- _What this task involves_:
An exact copy of the lines from the one containing "(FPR) across groups." to the end of the records below is required, and nothing else.

- _Records provided_:
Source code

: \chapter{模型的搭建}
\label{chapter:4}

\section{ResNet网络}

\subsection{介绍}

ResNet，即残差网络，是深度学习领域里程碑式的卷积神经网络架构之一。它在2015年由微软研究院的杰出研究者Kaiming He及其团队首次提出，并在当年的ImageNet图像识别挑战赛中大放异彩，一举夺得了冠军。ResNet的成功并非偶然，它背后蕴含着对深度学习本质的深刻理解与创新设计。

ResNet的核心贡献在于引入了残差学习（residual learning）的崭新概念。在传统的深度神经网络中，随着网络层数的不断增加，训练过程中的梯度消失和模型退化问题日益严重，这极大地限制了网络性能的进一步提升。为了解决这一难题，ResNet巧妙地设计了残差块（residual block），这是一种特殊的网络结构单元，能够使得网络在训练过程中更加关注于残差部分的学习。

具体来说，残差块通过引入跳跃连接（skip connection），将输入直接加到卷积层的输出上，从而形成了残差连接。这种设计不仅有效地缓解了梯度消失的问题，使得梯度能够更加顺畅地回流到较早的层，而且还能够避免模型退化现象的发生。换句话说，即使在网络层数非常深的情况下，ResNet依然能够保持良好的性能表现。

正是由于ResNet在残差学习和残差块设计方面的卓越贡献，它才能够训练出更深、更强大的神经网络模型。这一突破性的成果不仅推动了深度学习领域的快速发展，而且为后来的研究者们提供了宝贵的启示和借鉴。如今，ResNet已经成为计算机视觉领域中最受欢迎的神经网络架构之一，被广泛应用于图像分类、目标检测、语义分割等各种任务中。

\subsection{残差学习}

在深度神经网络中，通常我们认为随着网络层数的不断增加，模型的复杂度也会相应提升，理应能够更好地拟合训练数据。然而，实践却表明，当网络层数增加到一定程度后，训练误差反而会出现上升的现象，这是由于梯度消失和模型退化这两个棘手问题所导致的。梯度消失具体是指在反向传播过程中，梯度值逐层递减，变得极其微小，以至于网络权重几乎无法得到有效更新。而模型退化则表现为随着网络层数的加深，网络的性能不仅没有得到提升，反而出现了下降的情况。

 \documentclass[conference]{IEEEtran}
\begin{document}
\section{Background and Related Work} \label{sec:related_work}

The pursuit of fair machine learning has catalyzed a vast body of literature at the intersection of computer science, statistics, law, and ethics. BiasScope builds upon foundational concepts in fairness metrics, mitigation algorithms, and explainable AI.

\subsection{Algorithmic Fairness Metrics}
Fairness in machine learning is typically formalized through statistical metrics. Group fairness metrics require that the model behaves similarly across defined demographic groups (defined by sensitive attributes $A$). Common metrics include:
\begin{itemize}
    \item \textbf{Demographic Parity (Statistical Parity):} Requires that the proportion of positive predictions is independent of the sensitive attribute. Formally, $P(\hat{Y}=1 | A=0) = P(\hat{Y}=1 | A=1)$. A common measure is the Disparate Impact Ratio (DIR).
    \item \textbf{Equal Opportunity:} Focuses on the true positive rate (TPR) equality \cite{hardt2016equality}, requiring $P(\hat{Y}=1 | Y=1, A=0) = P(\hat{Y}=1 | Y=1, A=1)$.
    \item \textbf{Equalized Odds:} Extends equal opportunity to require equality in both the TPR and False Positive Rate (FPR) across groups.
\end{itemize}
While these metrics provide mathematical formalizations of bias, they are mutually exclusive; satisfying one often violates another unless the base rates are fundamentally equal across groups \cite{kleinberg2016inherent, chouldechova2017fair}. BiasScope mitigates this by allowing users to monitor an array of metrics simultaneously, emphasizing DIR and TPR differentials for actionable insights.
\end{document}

- _Exercise result_:
    \item \textbf{Equalized Odds:} Extends equal opportunity to require equality in both the TPR and False Positive Rate (FPR) across groups.
\end{itemize}
While these metrics provide mathematical formalizations of bias, they are mutually exclusive; satisfying one often violates another unless the base rates are fundamentally equal across groups \cite{kleinberg2016inherent, chouldechova2017fair}. BiasScope mitigates this by allowing users to monitor an array of metrics simultaneously, emphasizing DIR and TPR differentials for actionable insights.
\end{document}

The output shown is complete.